═══ INFORMATION SHOWN ═══

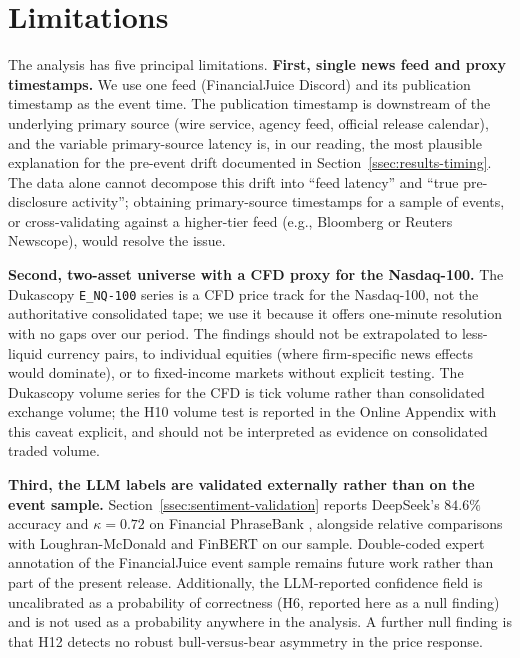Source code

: \section{Limitations}
\label{sec:limitations}

The analysis has five principal limitations. \textbf{First, single
news feed and proxy timestamps.} We use one feed (FinancialJuice
Discord) and its publication timestamp as the event time. The
publication timestamp is downstream of the underlying primary source
(wire service, agency feed, official release calendar), and the
variable primary-source latency is, in our reading, the most
plausible explanation for the pre-event drift documented in
Section~\ref{ssec:results-timing}. The data alone cannot decompose
this drift into ``feed latency'' and ``true pre-disclosure
activity''; obtaining primary-source timestamps for a sample of
events, or cross-validating against a higher-tier feed (e.g.,
Bloomberg or Reuters Newscope), would resolve the issue.

\textbf{Second, two-asset universe with a CFD proxy for the
Nasdaq-100.} The Dukascopy \texttt{E\_NQ-100} series is a CFD price
track for the Nasdaq-100, not the authoritative consolidated tape;
we use it because it offers one-minute resolution with no gaps over
our period. The findings should not be extrapolated to less-liquid
currency pairs, to individual equities (where firm-specific news
effects would dominate), or to fixed-income markets without explicit
testing. The Dukascopy volume series for the CFD is tick volume
rather than consolidated exchange volume; the H10 volume test is
reported in the Online Appendix with this caveat explicit, and
should not be interpreted as evidence on consolidated traded volume.

\textbf{Third, the LLM labels are validated externally rather than on
the event sample.} Section~\ref{ssec:sentiment-validation} reports
DeepSeek's $84.6\%$ accuracy and $\kappa = 0.72$ on Financial
PhraseBank \citep{malo2014good}, alongside relative comparisons with
Loughran-McDonald and FinBERT on our sample. Double-coded expert
annotation of the FinancialJuice event sample remains future work
rather than part of the present release. Additionally, the
LLM-reported confidence
field is uncalibrated as a probability of correctness (H6, reported
here as a null finding) and is not used as a probability anywhere
in the analysis. A further null finding is that H12 detects no
robust bull-versus-bear asymmetry in the price response.

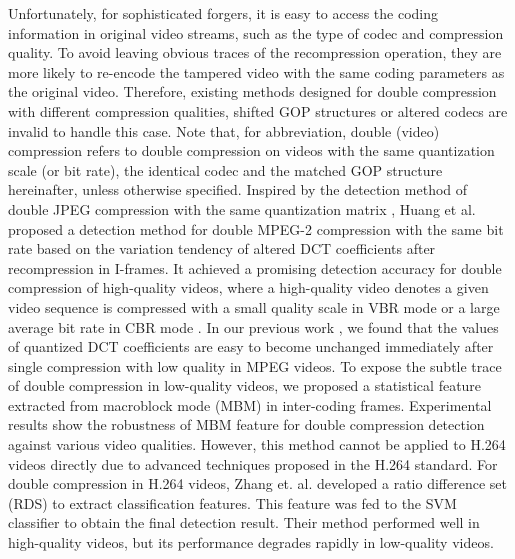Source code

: \documentclass[journal,sort]{IEEEtran}
\begin{document}
Unfortunately, for sophisticated forgers, it is easy to access the coding information in original video streams, such as the type of codec and compression quality. To avoid leaving obvious traces of the recompression operation, they are more likely to re-encode the tampered video with the same coding parameters as the original video. Therefore, existing methods designed for double compression with different compression qualities, shifted GOP structures or altered codecs are invalid to handle this case. Note that, for abbreviation, double (video) compression refers to double compression on videos with the same quantization scale (or bit rate), the identical codec and the matched GOP structure hereinafter, unless otherwise specified. Inspired by the detection method of double JPEG compression with the same quantization matrix \cite{huang2010detecting}, Huang et al. proposed a detection method for double MPEG-2 compression with the same bit rate \cite{huang2014detection} based on the variation tendency of altered DCT coefficients after recompression in I-frames. It achieved a promising detection accuracy for double compression of high-quality videos, where a high-quality video denotes a given video sequence is compressed with a small quality scale in VBR mode or a large average bit rate in CBR mode \cite{tan2016video,tu2017variational}. In our previous work \cite{chen2016detecting}, we found that the values of quantized DCT coefficients are easy to become unchanged immediately after single compression with low quality in MPEG videos. To expose the subtle trace of double compression in low-quality videos, we proposed a statistical feature extracted from macroblock mode (MBM) in inter-coding frames. Experimental results show the robustness of MBM feature for double compression detection against various video qualities. However, this method \cite{chen2016detecting} cannot be applied to H.264 videos directly due to advanced techniques proposed in the H.264 standard. For double compression in H.264 videos, Zhang et. al. developed a ratio difference set (RDS) to extract classification features\cite{zhang2016detecting}. This feature was fed to the SVM classifier to obtain the final detection result. Their method performed well in high-quality videos, but its performance degrades rapidly in low-quality videos. 
\end{document}
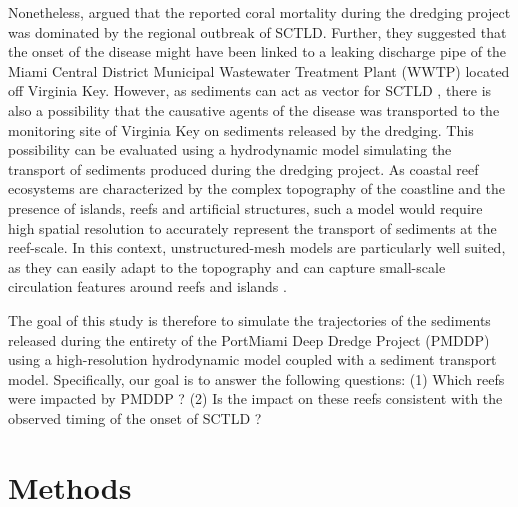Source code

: \documentclass[preprint,12pt,authoryear]{elsarticle}
\begin{document}
Nonetheless, \cite{gintert2019regional} argued that the reported coral mortality during the dredging project was dominated by the regional outbreak of SCTLD. Further, they suggested that the onset of the disease might have been linked to a leaking discharge pipe of the Miami Central District Municipal Wastewater Treatment Plant (WWTP) located off Virginia Key. However, as sediments can act as vector for SCTLD \citep{studivan2022reef}, there is also a possibility that the causative agents of the disease was transported to the monitoring site of Virginia Key on sediments released by the dredging. This possibility can be evaluated using a hydrodynamic model simulating the transport of sediments produced during the dredging project. As coastal reef ecosystems are characterized by the complex topography of the coastline and the presence of islands, reefs and artificial structures, such a model would require high spatial resolution to accurately represent the transport of sediments at the reef-scale. In this context, unstructured-mesh models are particularly well suited, as they can easily adapt to the topography \citep{fringer2019future} and can capture small-scale circulation features around reefs and islands \citep{lambrechts2008multi}.

The goal of this study is therefore to simulate the trajectories of the sediments released during the entirety of the PortMiami Deep Dredge Project (PMDDP) using a high-resolution hydrodynamic model coupled with a sediment transport model. Specifically, our goal is to answer the following questions: (1) Which reefs were impacted by PMDDP ? (2) Is the impact on these reefs consistent with the observed timing of the onset of SCTLD ? 

\section{Methods}
\end{document}
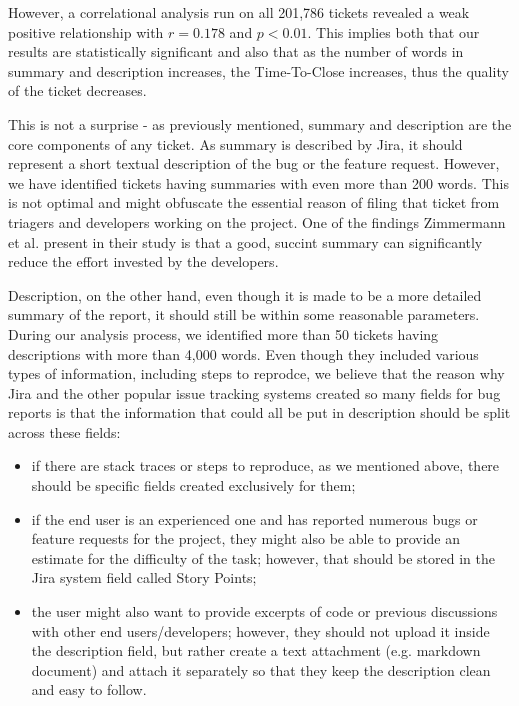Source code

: \documentclass{mpaper}
\begin{document}
However, a correlational analysis run on all 201,786 tickets revealed a weak positive relationship with $r = 0.178$ and $p < 0.01$. 
This implies both that our results are statistically significant and also that as the number of words in summary and description increases, 
the Time-To-Close increases, thus the quality of the ticket decreases.

This is not a surprise - as previously mentioned, summary and description are the core components of any ticket. 
As summary is described by Jira, it should represent a short textual description of the bug or the feature request. However,
we have identified tickets having summaries with even more than 200 words. This is not optimal and might obfuscate
the essential reason of filing that ticket from triagers and developers working on the project. One of the findings 
Zimmermann et al. \cite{zimmermann2010makes} present in their study is that a good, succint summary can significantly 
reduce the effort invested by the developers. 

Description, on the other hand, even though it is made to be a more detailed summary of the report, it should still be
within some reasonable parameters. During our analysis process, we identified more than 50 tickets having descriptions 
with more than 4,000 words. Even though they included various types of information, including steps to reprodce, 
we believe that the reason why Jira and the other popular issue tracking systems created so many fields for bug reports 
is that the information that could all be put in description should be split across these fields: 
\begin{itemize}
  \item if there are stack traces or steps to reproduce, as we mentioned above, there should be specific fields 
  created exclusively for them; 
  \item if the end user is an experienced one and has reported numerous bugs or feature requests for the project, 
  they might also be able to provide an estimate for the difficulty of the task; however, that should be stored in the 
  Jira system field called Story Points;
  \item the user might also want to provide excerpts of code or previous discussions with other end users/developers; 
  however, they should not upload it inside the description field, but rather create a text attachment (e.g. markdown
  document) and attach it separately so that they keep the description clean and easy to follow.
\end{itemize}
\end{document}

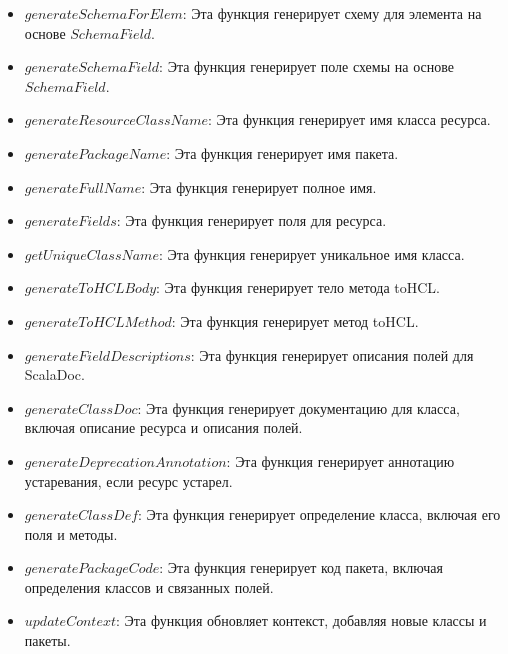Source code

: \begin{itemize}
    \item $generateSchemaForElem$: Эта функция генерирует схему для элемента на
  основе  \newline $SchemaField$.

    \item $generateSchemaField$: Эта функция генерирует поле схемы на основе
  $SchemaField$.

    \item $generateResourceClassName$: Эта функция генерирует имя класса
ресурса.

    \item $generatePackageName$: Эта функция генерирует имя пакета.

    \item $generateFullName$: Эта функция генерирует полное имя.

    \item $generateFields$: Эта функция генерирует поля для ресурса.

    \item $getUniqueClassName$: Эта функция генерирует уникальное имя класса.

    \item $generateToHCLBody$: Эта функция генерирует тело метода toHCL.

    \item $generateToHCLMethod$: Эта функция генерирует метод toHCL.

    \item $generateFieldDescriptions$: Эта функция генерирует описания полей для
  ScalaDoc.

    \item $generateClassDoc$: Эта функция генерирует документацию для класса,
  включая описание ресурса и описания полей.

    \item $generateDeprecationAnnotation$: Эта функция генерирует аннотацию
  устаревания, если ресурс устарел.

    \item $generateClassDef$: Эта функция генерирует определение класса, включая
  его поля и методы.

    \item $generatePackageCode$: Эта функция генерирует код пакета, включая
  определения классов и связанных полей.

    \item $updateContext$: Эта функция обновляет контекст, добавляя новые классы
и
  пакеты.


\end{itemize}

═══

### WHAT TO PRODUCE
The expected output is every entry, retyped exactly, with all pictures removed.

### SOLVED PROBLEM
Source code

: \section{Limitations}
\label{sec:limitations}

The analysis has five principal limitations. \textbf{First, single
news feed and proxy timestamps.} We use one feed (FinancialJuice
Discord) and its publication timestamp as the event time. The
publication timestamp is downstream of the underlying primary source
(wire service, agency feed, official release calendar), and the
variable primary-source latency is, in our reading, the most
plausible explanation for the pre-event drift documented in
Section~\ref{ssec:results-timing}. The data alone cannot decompose
this drift into ``feed latency'' and ``true pre-disclosure
activity''; obtaining primary-source timestamps for a sample of
events, or cross-validating against a higher-tier feed (e.g.,
Bloomberg or Reuters Newscope), would resolve the issue.

\textbf{Second, two-asset universe with a CFD proxy for the
Nasdaq-100.} The Dukascopy \texttt{E\_NQ-100} series is a CFD price
track for the Nasdaq-100, not the authoritative consolidated tape;
we use it because it offers one-minute resolution with no gaps over
our period. The findings should not be extrapolated to less-liquid
currency pairs, to individual equities (where firm-specific news
effects would dominate), or to fixed-income markets without explicit
testing. The Dukascopy volume series for the CFD is tick volume
rather than consolidated exchange volume; the H10 volume test is
reported in the Online Appendix with this caveat explicit, and
should not be interpreted as evidence on consolidated traded volume.

\textbf{Third, the LLM labels are validated externally rather than on
the event sample.} Section~\ref{ssec:sentiment-validation} reports
DeepSeek's $84.6\%$ accuracy and $\kappa = 0.72$ on Financial
PhraseBank \citep{malo2014good}, alongside relative comparisons with
Loughran-McDonald and FinBERT on our sample. Double-coded expert
annotation of the FinancialJuice event sample remains future work
rather than part of the present release. Additionally, the
LLM-reported confidence
field is uncalibrated as a probability of correctness (H6, reported
here as a null finding) and is not used as a probability anywhere
in the analysis. A further null finding is that H12 detects no
robust bull-versus-bear asymmetry in the price response.

Source code

: \documentclass[journal,sort]{IEEEtran}
\begin{document}
Unfortunately, for sophisticated forgers, it is easy to access the coding information in original video streams, such as the type of codec and compression quality. To avoid leaving obvious traces of the recompression operation, they are more likely to re-encode the tampered video with the same coding parameters as the original video. Therefore, existing methods designed for double compression with different compression qualities, shifted GOP structures or altered codecs are invalid to handle this case. Note that, for abbreviation, double (video) compression refers to double compression on videos with the same quantization scale (or bit rate), the identical codec and the matched GOP structure hereinafter, unless otherwise specified. Inspired by the detection method of double JPEG compression with the same quantization matrix \cite{huang2010detecting}, Huang et al. proposed a detection method for double MPEG-2 compression with the same bit rate \cite{huang2014detection} based on the variation tendency of altered DCT coefficients after recompression in I-frames. It achieved a promising detection accuracy for double compression of high-quality videos, where a high-quality video denotes a given video sequence is compressed with a small quality scale in VBR mode or a large average bit rate in CBR mode \cite{tan2016video,tu2017variational}. In our previous work \cite{chen2016detecting}, we found that the values of quantized DCT coefficients are easy to become unchanged immediately after single compression with low quality in MPEG videos. To expose the subtle trace of double compression in low-quality videos, we proposed a statistical feature extracted from macroblock mode (MBM) in inter-coding frames. Experimental results show the robustness of MBM feature for double compression detection against various video qualities. However, this method \cite{chen2016detecting} cannot be applied to H.264 videos directly due to advanced techniques proposed in the H.264 standard. For double compression in H.264 videos, Zhang et. al. developed a ratio difference set (RDS) to extract classification features\cite{zhang2016detecting}. This feature was fed to the SVM classifier to obtain the final detection result. Their method performed well in high-quality videos, but its performance degrades rapidly in low-quality videos. 
\end{document}
Source code

: \documentclass[preprint,12pt,authoryear]{elsarticle}
\begin{document}
Nonetheless, \cite{gintert2019regional} argued that the reported coral mortality during the dredging project was dominated by the regional outbreak of SCTLD. Further, they suggested that the onset of the disease might have been linked to a leaking discharge pipe of the Miami Central District Municipal Wastewater Treatment Plant (WWTP) located off Virginia Key. However, as sediments can act as vector for SCTLD \citep{studivan2022reef}, there is also a possibility that the causative agents of the disease was transported to the monitoring site of Virginia Key on sediments released by the dredging. This possibility can be evaluated using a hydrodynamic model simulating the transport of sediments produced during the dredging project. As coastal reef ecosystems are characterized by the complex topography of the coastline and the presence of islands, reefs and artificial structures, such a model would require high spatial resolution to accurately represent the transport of sediments at the reef-scale. In this context, unstructured-mesh models are particularly well suited, as they can easily adapt to the topography \citep{fringer2019future} and can capture small-scale circulation features around reefs and islands \citep{lambrechts2008multi}.

The goal of this study is therefore to simulate the trajectories of the sediments released during the entirety of the PortMiami Deep Dredge Project (PMDDP) using a high-resolution hydrodynamic model coupled with a sediment transport model. Specifically, our goal is to answer the following questions: (1) Which reefs were impacted by PMDDP ? (2) Is the impact on these reefs consistent with the observed timing of the onset of SCTLD ? 

\section{Methods}
\end{document}
Source code

: \documentclass{mpaper}
\begin{document}
However, a correlational analysis run on all 201,786 tickets revealed a weak positive relationship with $r = 0.178$ and $p < 0.01$. 
This implies both that our results are statistically significant and also that as the number of words in summary and description increases, 
the Time-To-Close increases, thus the quality of the ticket decreases.

This is not a surprise - as previously mentioned, summary and description are the core components of any ticket. 
As summary is described by Jira, it should represent a short textual description of the bug or the feature request. However,
we have identified tickets having summaries with even more than 200 words. This is not optimal and might obfuscate
the essential reason of filing that ticket from triagers and developers working on the project. One of the findings 
Zimmermann et al. \cite{zimmermann2010makes} present in their study is that a good, succint summary can significantly 
reduce the effort invested by the developers. 

Description, on the other hand, even though it is made to be a more detailed summary of the report, it should still be
within some reasonable parameters. During our analysis process, we identified more than 50 tickets having descriptions 
with more than 4,000 words. Even though they included various types of information, including steps to reprodce, 
we believe that the reason why Jira and the other popular issue tracking systems created so many fields for bug reports 
is that the information that could all be put in description should be split across these fields: 
\begin{itemize}
  \item if there are stack traces or steps to reproduce, as we mentioned above, there should be specific fields 
  created exclusively for them; 
  \item if the end user is an experienced one and has reported numerous bugs or feature requests for the project, 
  they might also be able to provide an estimate for the difficulty of the task; however, that should be stored in the 
  Jira system field called Story Points;
  \item the user might also want to provide excerpts of code or previous discussions with other end users/developers; 
  however, they should not upload it inside the description field, but rather create a text attachment (e.g. markdown
  document) and attach it separately so that they keep the description clean and easy to follow.
\end{itemize}
\end{document}

Source code

: \begin{itemize}
    \item $generateSchemaForElem$: Эта функция генерирует схему для элемента на
  основе  \newline $SchemaField$.

    \item $generateSchemaField$: Эта функция генерирует поле схемы на основе
  $SchemaField$.

    \item $generateResourceClassName$: Эта функция генерирует имя класса
ресурса.

    \item $generatePackageName$: Эта функция генерирует имя пакета.

    \item $generateFullName$: Эта функция генерирует полное имя.

    \item $generateFields$: Эта функция генерирует поля для ресурса.

    \item $getUniqueClassName$: Эта функция генерирует уникальное имя класса.

    \item $generateToHCLBody$: Эта функция генерирует тело метода toHCL.

    \item $generateToHCLMethod$: Эта функция генерирует метод toHCL.

    \item $generateFieldDescriptions$: Эта функция генерирует описания полей для
  ScalaDoc.

    \item $generateClassDoc$: Эта функция генерирует документацию для класса,
  включая описание ресурса и описания полей.

    \item $generateDeprecationAnnotation$: Эта функция генерирует аннотацию
  устаревания, если ресурс устарел.

    \item $generateClassDef$: Эта функция генерирует определение класса, включая
  его поля и методы.

    \item $generatePackageCode$: Эта функция генерирует код пакета, включая
  определения классов и связанных полей.

    \item $updateContext$: Эта функция обновляет контекст, добавляя новые классы
и
  пакеты.


\end{itemize}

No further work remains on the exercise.